I will be ever mindful, and teach my kids the same mindfulness, that it is because of them and their sacrifices, sometimes their total sacrifice, that allows us to have what we have.
A fragile relative peace in our lifetime and as much protection as we could hope to have.
Thank you to the real heroes (originally written and published in the Record Journal Sunday December 19, 2010).
A week before Thanksgiving, my neighbor David Gessert called one afternoon and asked me if I was going to be around on Wednesday. He mentioned that he and the neighbors were going to be having a little get together for U.S. Army Sgt. Jeff Sirois who was to be returning to Wallingford after nearly a year in Afghanistan. They were planning to line up along the final leg his travel route and wave the American flag and hold up some signs to welcome him home.
I thanked him for thinking of me and I apologized for being unable to attend. I had recently started a new job which requires me to go into New York City on a daily basis, a change from my previous job which offered me some flexibility for working from home some of the time.
When I think about how much attention in general America pays to which celebrity is cheating on whom and how long Bristol Palin was going to last on “Dancing With the Stars” it made me even more upset that I couldn’t make it that day.
As I was thinking of a topic to put together for this final article of mine before Christmas my thoughts went back to this event, a simple little gesture by family, friends and neighbors to welcome home this member of our armed forces from his recent deployment overseas.
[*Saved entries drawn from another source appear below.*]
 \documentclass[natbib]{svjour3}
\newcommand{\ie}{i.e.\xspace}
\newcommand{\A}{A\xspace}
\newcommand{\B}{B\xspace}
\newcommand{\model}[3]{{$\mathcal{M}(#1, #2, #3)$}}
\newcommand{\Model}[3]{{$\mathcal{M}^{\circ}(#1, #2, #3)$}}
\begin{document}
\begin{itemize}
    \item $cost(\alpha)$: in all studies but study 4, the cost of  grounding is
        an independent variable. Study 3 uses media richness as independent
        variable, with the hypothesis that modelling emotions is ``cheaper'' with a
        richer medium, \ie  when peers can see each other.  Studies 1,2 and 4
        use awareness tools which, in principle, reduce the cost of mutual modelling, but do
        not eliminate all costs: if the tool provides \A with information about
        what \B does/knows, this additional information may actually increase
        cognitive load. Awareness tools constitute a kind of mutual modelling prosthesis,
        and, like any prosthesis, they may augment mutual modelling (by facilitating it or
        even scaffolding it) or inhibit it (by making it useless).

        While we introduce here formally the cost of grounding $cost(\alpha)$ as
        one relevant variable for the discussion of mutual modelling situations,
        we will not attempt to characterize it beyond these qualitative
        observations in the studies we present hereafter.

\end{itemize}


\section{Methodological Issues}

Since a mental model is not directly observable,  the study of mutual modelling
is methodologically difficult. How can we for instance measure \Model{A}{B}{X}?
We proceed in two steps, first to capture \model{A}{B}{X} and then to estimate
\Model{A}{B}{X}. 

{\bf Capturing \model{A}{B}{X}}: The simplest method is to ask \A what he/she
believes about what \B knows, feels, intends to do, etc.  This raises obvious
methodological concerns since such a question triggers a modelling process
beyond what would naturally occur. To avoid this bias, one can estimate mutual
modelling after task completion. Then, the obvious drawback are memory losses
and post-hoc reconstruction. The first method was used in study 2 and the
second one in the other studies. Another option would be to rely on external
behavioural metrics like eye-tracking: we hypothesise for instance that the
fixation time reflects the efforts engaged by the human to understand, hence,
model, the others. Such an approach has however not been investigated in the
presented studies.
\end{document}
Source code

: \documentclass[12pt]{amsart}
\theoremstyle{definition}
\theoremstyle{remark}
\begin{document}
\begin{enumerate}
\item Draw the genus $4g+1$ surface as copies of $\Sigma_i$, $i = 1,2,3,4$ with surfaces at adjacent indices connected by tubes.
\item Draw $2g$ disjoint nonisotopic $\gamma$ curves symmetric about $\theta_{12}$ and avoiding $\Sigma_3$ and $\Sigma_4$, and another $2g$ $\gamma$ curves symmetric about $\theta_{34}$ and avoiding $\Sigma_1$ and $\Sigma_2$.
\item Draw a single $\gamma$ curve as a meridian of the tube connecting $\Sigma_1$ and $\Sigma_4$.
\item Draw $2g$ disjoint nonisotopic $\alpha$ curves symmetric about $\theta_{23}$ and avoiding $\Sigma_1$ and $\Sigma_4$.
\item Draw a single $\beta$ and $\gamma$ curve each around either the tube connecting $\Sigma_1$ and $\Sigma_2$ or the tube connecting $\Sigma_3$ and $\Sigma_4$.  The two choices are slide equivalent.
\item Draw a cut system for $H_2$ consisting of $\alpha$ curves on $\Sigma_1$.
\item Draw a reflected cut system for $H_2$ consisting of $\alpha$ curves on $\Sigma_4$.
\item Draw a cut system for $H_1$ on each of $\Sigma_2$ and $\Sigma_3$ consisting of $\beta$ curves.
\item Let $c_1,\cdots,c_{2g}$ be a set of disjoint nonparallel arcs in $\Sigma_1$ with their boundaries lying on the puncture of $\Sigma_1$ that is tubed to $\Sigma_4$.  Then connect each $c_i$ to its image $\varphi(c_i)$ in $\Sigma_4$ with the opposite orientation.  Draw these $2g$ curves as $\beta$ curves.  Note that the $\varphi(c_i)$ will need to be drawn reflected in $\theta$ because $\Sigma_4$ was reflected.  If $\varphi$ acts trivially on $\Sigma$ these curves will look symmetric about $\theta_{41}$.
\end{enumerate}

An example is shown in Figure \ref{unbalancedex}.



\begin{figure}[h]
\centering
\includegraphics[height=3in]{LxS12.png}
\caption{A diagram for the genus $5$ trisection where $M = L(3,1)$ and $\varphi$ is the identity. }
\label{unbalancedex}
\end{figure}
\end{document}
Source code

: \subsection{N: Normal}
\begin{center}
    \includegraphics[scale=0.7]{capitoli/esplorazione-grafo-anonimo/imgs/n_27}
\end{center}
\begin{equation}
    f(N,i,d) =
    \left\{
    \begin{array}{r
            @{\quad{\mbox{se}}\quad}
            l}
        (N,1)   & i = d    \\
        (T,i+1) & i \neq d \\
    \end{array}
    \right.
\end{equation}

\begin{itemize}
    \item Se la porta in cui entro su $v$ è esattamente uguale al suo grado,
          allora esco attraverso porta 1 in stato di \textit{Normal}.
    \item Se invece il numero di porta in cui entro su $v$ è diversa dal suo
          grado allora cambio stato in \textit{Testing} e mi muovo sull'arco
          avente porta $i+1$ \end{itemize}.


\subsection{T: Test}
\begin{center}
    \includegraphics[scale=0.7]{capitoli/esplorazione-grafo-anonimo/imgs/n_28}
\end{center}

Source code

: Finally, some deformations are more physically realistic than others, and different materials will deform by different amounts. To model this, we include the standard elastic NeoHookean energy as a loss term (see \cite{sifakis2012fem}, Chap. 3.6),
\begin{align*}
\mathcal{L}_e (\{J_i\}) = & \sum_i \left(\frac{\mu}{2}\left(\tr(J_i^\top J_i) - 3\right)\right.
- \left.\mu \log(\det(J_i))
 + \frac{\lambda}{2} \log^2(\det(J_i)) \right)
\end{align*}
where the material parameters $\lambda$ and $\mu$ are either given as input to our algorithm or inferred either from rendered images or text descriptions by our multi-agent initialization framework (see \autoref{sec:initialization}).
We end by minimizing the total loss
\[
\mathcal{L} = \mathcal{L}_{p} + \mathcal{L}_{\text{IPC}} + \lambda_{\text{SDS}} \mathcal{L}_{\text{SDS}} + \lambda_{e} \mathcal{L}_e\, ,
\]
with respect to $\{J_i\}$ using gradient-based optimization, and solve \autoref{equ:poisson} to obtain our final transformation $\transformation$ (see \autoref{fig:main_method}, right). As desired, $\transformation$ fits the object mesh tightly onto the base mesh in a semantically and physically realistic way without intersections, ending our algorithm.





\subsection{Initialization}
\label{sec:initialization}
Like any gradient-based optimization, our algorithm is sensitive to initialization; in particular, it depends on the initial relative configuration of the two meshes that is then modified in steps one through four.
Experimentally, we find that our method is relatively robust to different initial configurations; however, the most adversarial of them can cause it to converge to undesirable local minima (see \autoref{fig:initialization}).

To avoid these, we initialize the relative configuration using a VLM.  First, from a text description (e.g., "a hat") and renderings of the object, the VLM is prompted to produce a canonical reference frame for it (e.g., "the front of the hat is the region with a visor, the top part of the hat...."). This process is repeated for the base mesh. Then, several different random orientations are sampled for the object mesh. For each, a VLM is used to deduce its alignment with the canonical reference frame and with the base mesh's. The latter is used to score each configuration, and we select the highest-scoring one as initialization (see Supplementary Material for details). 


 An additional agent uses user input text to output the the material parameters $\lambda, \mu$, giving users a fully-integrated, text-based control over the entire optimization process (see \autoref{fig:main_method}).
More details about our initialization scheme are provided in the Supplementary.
We as a nation simply don’t celebrate our true heroes nearly enough.
We parade the winning World Series team down the main boulevard of whichever city they hail from for ticker-tape parades (and more times than I’d like to admit, this is the Canyon of Heroes, the lower section Broadway in the Financial District of New York City).
I read a lot of news stories: nearly everything in the Record Journal and a volume more from newspapers across the country online. Over the course of the year I’ve read stories about someone who saved animals from a burning animal rescue or another who heard an elderly woman’s cries for help and called 911.
Many of these stories called these people “heroes”. I absolutely agree that the actions that these people have taken are positively heroic but that is the maximum extent of credit I am willing to give them. You show me a police officer, a firefighter, an EMT, a member of our armed forces that puts their uniform on, pats their children on the head, kisses their spouse good-bye, and who puts themselves in harm’s way in an effort to make us safe and to preserve our way of life here in America for all, and I will show you a real hero.
A message is making its way across Facebook – “This Christmas, when you’re eating your dinner, smiling and laughing, remember that in another house somewhere, there’s an empty chair where a Hero should be sitting. They gave up their life or are presently serving overseas so that you can sit with your family. So light a candle for the Heroes that did not make it home and for those who are still serving.”
To my neighbors, the Siroises, whose house I have walked by dozens of times in nicer weather when I go for my walks downtown, thank you.
Jeff – thank you for serving our country and for protecting it.
Jen – thank you for all the support that you offer to Jeff and to your family while he is away.
To the Sirois’ children – thank you for your sacrifice of time with your father.
When you take the time to stop and consider this on a finite and personal level, it gives so much more meaning to “land of the free and home of the brave.”
To all the heroes – thank you. May you have the best of holidays and may you return home safely.